**TASK GOAL:**
The reply must be the number of lines in the following material that include the word "portfolio", and nothing more.

**EXTRACTED ENTRIES:**
• • • •
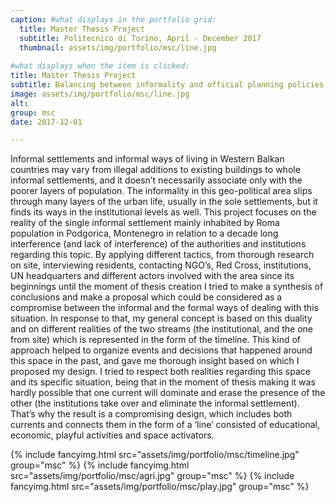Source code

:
 ```yaml
---
caption: #what displays in the portfolio grid:
  title: Master Thesis Project
  subtitle: Politecnico di Torino, April - December 2017
  thumbnail: assets/img/portfolio/msc/line.jpg
  
#what displays when the item is clicked:
title: Master Thesis Project
subtitle: Balancing between informality and official planning policies 
image: assets/img/portfolio/msc/line.jpg
alt:
group: msc
date: 2017-12-01

---
```


Informal settlements and informal ways of living in Western Balkan countries may vary from illegal additions to existing buildings to whole informal settlements, and it doesn’t necessarily associate only with the poorer layers of population. The informality in this geo-political area slips through many layers of the urban life, usually in the sole settlements, but it finds its ways in the institutional levels as well. This project focuses on the reality of the single informal settlement mainly inhabited by Roma population in Podgorica, Montenegro in relation to a decade long interference (and lack of interference) of the authorities and institutions regarding this topic. By applying different tactics, from thorough research on site, interviewing residents, contacting NGO’s, Red Cross, institutions, UN headquarters and different actors involved with the area since its beginnings until the moment of thesis creation I tried to make a synthesis of conclusions and make a proposal which could be considered as a compromise between the informal and the formal ways of dealing with this situation. In response to that, my general concept is based on this duality and on different realities of the two streams (the institutional, and the one from site) which is represented in the form of the timeline. This kind of approach helped to organize events and decisions that happened around this space in the past, and gave me thorough insight based on which I proposed my design. I tried to respect both realities regarding this space and its specific situation, being that in the moment of thesis making it was hardly possible that one current will dominate and erase the presence of the other (the institutions take over and eliminate the informal settlement). That’s why the result is a compromising design, which includes both currents and connects them in the form of a ‘line’ consisted of educational, economic, playful activities and space activators. 

{% include fancyimg.html src="assets/img/portfolio/msc/timeline.jpg" group="msc" %}
{% include fancyimg.html src="assets/img/portfolio/msc/agri.jpg" group="msc" %}
{% include fancyimg.html src="assets/img/portfolio/msc/play.jpg" group="msc" %}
• • • •
**YOUR SOLUTION:**
6